As novas alterações incluem e/ou reforçam que:
- contratos e obrigações relacionados a imóveis que possuem natureza comercial – e não estritamente financeira – tais como duplicatas, contratos de locação, contratos de compra e venda e contratos de usufruto, passam a ser permitidos como lastro para operações de CRA e CRI.
- títulos de dívida cujos emissores não sejam devedores, codevedores ou garantidores também podem constituir lastro – a exemplo da Cédula de Crédito Imobiliário (CCI), que se trata de um título de emissão de um credor imobiliário.
- as vedações impostas pela Resolução nº 5.118 aplicam-se a instituições financeiras ou entidades autorizadas a funcionar pelo Banco Central, bem como entidades que integram o conglomerado prudencial, ou suas respectivas controladas – e não a empresas típicas do agronegócio ou do setor imobiliário, as quais podem realizar operações de securitização por meio de CRA e CRI.
Consideramos que os ajustes promovidos convergem com o objetivo do CMN de prover o acesso ao crédito de forma facilitada para as empresas dos setores imobiliário e do agronegócio, e não devem alterar o rumo dos impactos da nova regra na Renda Fixa, ou seja, entendemos que os ajustes tratam de correções pontuais.
Por exemplo, na redação original, algumas empresas dos ramos em questão, mas relacionadas a instituições financeiras, como MRV e JBS, não conseguiriam emitir CRIs e CRAs, respectivamente, o que foi alterado pela nova Resolução.

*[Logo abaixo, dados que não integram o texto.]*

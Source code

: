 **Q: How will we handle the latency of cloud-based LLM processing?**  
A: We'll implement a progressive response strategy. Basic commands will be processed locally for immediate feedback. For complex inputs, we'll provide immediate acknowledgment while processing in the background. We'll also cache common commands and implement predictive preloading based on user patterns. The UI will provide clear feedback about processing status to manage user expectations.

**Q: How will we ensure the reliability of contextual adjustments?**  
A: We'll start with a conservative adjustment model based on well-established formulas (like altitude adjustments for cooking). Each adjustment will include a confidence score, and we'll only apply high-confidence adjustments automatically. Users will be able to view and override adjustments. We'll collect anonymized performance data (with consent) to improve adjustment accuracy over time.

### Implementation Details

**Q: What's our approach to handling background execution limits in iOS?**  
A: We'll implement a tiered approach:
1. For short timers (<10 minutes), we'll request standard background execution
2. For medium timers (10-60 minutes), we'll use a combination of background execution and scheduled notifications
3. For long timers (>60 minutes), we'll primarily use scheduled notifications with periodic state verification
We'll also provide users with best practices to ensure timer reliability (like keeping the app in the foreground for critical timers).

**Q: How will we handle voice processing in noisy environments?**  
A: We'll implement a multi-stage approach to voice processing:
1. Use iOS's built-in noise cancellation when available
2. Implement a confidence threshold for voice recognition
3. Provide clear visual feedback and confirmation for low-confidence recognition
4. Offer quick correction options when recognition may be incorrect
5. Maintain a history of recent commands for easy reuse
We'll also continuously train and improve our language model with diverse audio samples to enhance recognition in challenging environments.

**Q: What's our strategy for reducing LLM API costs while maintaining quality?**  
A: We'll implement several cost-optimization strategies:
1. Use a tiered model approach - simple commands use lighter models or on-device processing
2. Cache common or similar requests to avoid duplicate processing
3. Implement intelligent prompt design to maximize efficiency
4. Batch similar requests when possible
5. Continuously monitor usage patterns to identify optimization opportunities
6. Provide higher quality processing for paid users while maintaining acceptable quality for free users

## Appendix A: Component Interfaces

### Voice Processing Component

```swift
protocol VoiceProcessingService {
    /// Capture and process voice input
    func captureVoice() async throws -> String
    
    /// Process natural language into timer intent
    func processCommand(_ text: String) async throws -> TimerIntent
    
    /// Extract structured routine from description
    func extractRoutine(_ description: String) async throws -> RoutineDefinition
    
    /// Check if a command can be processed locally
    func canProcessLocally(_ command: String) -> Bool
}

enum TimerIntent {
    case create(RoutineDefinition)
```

Por outro lado, há ainda situações em que empresas do setor imobiliário, principalmente, permanecem com algumas amarras: foi mantida a proibição do reembolso de despesas como lastro para as emissões, sendo que as empresas do segmento possuem um longo ciclo de investimentos, com desembolsos altos no início dos projetos, antes de acessarem o mercado de capitais.
Permaneceremos acompanhando as novidades na regulação que impactam o mercado de Renda Fixa.
Impactos na Renda Fixa: O que aconteceu após o 1º mês?
Sabemos que as novas Resoluções do CMN alteraram a dinâmica do mercado de renda fixa brasileiro. Analisamos a seguir os impactos no volume de estoques e novas operações para LCIs, LCAs, CRIs e CRAs
1. Emissões Bancárias: Impacto nas LCIs e LCAs após a nova regra
As LCIs registraram aumento ano após ano no volume de estoque, principalmente após 2021 (cerca de R$ 110 bilhões ao ano), atingindo R$ 361 bilhões ao final de 2023. Em janeiro de 2024, a tendência permaneceu, com nova alta em janeiro para R$ 373 bilhões.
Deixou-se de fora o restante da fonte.